就在聲音響起的那一刻,他!他!他!他!他!他!他!他!他……
無數次元,無數境域,那破千破萬,永生永世都數不清的無數個他,同受感應。
「開局局局局局局局局局局局局局~」
……
同樣的混沌,同樣天地未分之鴻蒙。
在無限境域的其中兩處,那兩個至高無上,似存非存的「他」,同時有了動作。
化作人形的無盡軀體,自各界輪轉不息的天道循環中隨手抓起一把。
星星點點的熒光入手。
天地萬物,唯有這雙手,唯有這個存在,才能如此宛如實質般抓住這些熒光。
因為,這點點熒光,即是天、也是地,既是仙、也是魔,既是生,也是死,既是滅,也是存……
因為它是……
道!
兩處鴻蒙,兩尊至高無上,同時拋出那先天地生之物。
道與道,熒光與熒光,透過千萬界域阻隔交融在一起,彼此再無相阻。
「從今往後,從今往昔,你便是他,他便是你,你亦不是他,他亦不是你……」幽幽聲揚同樣穿透萬界諸域,交融一處。
下一刻,交融的熒光再度分為兩撥,穿空透界間,回到各自的歸屬。
只是,如今的他中有他,他中亦有他……
他不再只是他,他也再不是他了……
……
「為什麼!為什麼!為什麼!為什麼!為什麼是這樣!為什麼會是這樣!!!」
荒山絕嶺,巍峨聳壁。
落魄倉惶的身影狼狽的奔逃。
沒錯,那是一個清秀面目已被污泥濁染的少年。
他在逃,可是身後卻沒有任何追影。
他在躲,但卻不知一介凡人該如何躲避那殘酷難測的天命。
「為什麼!為什麼!為什麼我是太數玄裔,為什麼我竟然是太數玄裔,這明明已經是我最後的希望……」
漸漸地,少年逃累了,更躲累了,既然命運選中了你,一介凡人又如何逃離它呢?
一個月!僅僅只是一個月!
好諷刺的一個月!
好絕情的一個月!
變了!變了!變了!一切都變了!
往昔對自己無比疼愛的爹娘消失了,曾經萬分愛護自己的那些親戚,此刻卻變成了一頭頭披著人皮的虎狼……不!他們連那層人皮都已捨棄!
他們就是虎狼,是忘恩負義的禽獸!
接到外出遊湖的爹娘,罹難水劫的消息時,烈非錯本以為那已經是最大的晴空霹靂了。
當時的他絕對想不到,真正的晴空霹靂還高懸在那高天遠穹間,就連一絲凶苗都不曾落下。
就當得知爹娘罹難失蹤的第二天,往日交好的宗族親眷們,僅僅用了半日的時間在河邊草草地搜尋了一番,便宣布爹娘已經葬身魚腹。
接著,他們就毫不掩飾的打起爹娘所留家產的主意。
以自己未行冠禮為由,那群狼親虎戚們,一個個爭想要將自己接收過去,甚至絲毫不問自己本意,就將他們那些從未謀面的女兒強行定為自己的未婚妻。
短短一日間,烈非錯已經前後更換了十六位結髮。
最可笑的是,這十六位名義上將伴隨自己度過一生的人,別說相貌心性,烈非錯根本就連名字都未聽過。

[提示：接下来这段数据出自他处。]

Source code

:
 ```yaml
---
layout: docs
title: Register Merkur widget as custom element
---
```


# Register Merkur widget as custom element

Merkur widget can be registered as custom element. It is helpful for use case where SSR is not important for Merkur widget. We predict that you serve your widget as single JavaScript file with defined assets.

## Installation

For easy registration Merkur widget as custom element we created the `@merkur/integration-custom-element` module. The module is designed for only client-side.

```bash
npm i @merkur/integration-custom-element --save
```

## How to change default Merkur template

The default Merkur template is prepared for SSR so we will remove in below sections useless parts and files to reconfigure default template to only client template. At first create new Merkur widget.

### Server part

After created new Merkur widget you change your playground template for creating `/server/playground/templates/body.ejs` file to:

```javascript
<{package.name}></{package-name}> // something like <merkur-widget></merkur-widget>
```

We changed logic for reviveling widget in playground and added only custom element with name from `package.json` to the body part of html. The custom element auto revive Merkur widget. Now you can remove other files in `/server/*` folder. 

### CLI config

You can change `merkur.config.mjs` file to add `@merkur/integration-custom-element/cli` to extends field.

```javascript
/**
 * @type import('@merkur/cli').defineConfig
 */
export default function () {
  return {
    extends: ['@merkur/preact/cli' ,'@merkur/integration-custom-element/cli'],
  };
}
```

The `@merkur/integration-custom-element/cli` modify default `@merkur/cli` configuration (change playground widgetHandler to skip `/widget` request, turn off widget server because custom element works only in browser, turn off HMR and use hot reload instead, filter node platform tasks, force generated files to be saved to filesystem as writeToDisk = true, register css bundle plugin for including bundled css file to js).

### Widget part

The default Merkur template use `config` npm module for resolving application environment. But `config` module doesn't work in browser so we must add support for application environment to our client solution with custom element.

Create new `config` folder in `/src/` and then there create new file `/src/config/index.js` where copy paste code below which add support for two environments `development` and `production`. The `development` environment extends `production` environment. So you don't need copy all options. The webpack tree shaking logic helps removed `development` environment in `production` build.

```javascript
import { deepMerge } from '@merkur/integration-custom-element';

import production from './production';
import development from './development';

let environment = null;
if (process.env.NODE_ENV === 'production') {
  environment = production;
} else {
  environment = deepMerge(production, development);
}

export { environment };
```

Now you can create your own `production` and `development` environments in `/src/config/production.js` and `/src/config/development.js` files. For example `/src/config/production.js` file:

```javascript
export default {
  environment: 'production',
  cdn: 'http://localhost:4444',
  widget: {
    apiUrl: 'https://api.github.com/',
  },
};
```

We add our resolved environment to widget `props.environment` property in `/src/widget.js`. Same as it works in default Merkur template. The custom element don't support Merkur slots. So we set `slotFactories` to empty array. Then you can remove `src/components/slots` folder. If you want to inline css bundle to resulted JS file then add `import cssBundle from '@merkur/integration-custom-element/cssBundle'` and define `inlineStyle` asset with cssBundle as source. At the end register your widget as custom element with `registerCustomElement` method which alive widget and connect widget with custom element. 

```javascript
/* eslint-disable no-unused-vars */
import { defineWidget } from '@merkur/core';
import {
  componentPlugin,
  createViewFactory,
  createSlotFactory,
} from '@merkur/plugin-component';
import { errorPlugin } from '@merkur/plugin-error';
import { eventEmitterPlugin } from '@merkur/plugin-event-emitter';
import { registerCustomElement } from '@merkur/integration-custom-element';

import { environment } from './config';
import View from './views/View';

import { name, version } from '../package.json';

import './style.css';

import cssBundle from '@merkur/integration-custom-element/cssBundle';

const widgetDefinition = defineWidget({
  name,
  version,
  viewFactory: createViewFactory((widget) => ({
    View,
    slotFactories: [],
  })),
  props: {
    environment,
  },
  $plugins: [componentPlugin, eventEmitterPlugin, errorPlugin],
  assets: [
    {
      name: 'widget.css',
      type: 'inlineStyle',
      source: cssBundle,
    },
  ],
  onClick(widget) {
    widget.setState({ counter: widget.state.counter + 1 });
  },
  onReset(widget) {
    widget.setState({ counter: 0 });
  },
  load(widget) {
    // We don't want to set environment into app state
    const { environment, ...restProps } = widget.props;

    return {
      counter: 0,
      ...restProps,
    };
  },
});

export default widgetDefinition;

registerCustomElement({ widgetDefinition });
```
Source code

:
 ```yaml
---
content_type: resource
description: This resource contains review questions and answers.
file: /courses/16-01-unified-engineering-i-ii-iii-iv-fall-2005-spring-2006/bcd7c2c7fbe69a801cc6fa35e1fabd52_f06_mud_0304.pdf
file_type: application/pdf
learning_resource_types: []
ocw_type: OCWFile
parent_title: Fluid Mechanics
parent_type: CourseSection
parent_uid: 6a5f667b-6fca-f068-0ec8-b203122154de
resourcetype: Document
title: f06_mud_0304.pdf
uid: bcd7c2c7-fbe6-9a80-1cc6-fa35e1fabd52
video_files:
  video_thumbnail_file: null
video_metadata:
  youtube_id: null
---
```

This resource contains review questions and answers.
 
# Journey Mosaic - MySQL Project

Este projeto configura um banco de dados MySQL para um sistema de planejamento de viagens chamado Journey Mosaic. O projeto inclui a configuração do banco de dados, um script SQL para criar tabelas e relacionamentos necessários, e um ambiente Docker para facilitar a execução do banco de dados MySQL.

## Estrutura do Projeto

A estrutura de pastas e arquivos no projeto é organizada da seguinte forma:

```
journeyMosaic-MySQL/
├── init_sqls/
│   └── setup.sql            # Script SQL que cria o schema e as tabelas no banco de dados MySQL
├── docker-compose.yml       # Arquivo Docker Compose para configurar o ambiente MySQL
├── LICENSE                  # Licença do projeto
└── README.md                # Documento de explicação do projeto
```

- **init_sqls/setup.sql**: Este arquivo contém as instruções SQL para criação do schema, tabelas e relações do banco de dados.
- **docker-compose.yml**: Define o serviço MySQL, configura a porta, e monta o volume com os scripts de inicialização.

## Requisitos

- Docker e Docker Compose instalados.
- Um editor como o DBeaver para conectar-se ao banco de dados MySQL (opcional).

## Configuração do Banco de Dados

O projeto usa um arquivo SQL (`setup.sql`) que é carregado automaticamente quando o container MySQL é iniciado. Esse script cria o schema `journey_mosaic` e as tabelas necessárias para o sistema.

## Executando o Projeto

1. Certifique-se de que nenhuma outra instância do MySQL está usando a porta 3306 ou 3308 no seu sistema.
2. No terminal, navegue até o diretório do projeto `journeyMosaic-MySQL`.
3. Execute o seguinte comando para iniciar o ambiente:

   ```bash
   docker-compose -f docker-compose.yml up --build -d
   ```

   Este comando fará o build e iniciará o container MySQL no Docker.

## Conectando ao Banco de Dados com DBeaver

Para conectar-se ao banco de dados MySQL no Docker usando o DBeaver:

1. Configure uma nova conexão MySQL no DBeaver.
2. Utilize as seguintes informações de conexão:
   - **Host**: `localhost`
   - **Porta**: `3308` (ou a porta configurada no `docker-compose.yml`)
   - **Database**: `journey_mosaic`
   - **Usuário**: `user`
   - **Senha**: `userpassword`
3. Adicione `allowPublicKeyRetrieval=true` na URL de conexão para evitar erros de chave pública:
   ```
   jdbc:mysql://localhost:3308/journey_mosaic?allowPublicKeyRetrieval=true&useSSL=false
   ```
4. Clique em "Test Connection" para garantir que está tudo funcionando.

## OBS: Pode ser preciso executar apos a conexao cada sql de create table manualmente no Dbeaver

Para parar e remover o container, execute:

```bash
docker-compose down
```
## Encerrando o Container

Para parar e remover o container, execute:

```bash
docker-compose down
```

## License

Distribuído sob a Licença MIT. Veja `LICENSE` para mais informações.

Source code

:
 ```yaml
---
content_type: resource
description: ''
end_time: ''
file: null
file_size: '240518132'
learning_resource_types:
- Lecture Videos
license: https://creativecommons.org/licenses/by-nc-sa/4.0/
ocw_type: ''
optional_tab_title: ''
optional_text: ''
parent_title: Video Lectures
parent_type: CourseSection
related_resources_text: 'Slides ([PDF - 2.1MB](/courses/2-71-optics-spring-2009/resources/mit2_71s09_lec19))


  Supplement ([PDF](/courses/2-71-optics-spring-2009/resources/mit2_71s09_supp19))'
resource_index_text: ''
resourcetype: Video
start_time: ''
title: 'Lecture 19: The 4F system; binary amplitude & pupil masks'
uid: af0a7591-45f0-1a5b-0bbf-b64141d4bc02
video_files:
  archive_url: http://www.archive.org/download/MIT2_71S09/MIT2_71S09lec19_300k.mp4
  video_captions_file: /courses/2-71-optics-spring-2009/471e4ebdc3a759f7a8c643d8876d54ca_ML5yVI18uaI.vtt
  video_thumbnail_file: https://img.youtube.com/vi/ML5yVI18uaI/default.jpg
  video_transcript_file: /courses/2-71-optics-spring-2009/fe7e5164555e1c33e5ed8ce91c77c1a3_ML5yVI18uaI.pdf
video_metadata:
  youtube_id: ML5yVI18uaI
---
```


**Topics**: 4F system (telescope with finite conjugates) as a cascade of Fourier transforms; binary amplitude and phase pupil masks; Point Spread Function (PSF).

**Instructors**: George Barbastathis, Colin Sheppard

此情此景,即便以烈非錯少不更事的天真善良,也已經看出那些虎狼們的真正圖謀。
美其名曰幫助自己照看家業,但烈非錯非常肯定,在自己真正行冠禮之前,爹娘留下的家業,恐怕早就易主。
他甚至推測,自己是否能活到行冠禮都說不定。
而且,他心中更是冒出一個念頭,面對這些喪心病狂,人面盡褪的禽獸,烈非錯開始懷疑,爹娘這次的罹難,是否真是一次不幸意外,又或者……
少年想了很多,越想越亂,越想越悲……
不過無論如何!絕不能將爹娘的一生辛苦交給那些東西!
本著這樣的信念,孤立無援,連一絲反抗也不敢表露的烈非錯苦思了一個月,終於想到了唯一一個辦法……
修行!
爹的一位遊方道長好友,曾經為自己看過相,說自己頗有仙緣,根骨也是上佳,若能拜入仙門,只要持之以恆,必定有所成就。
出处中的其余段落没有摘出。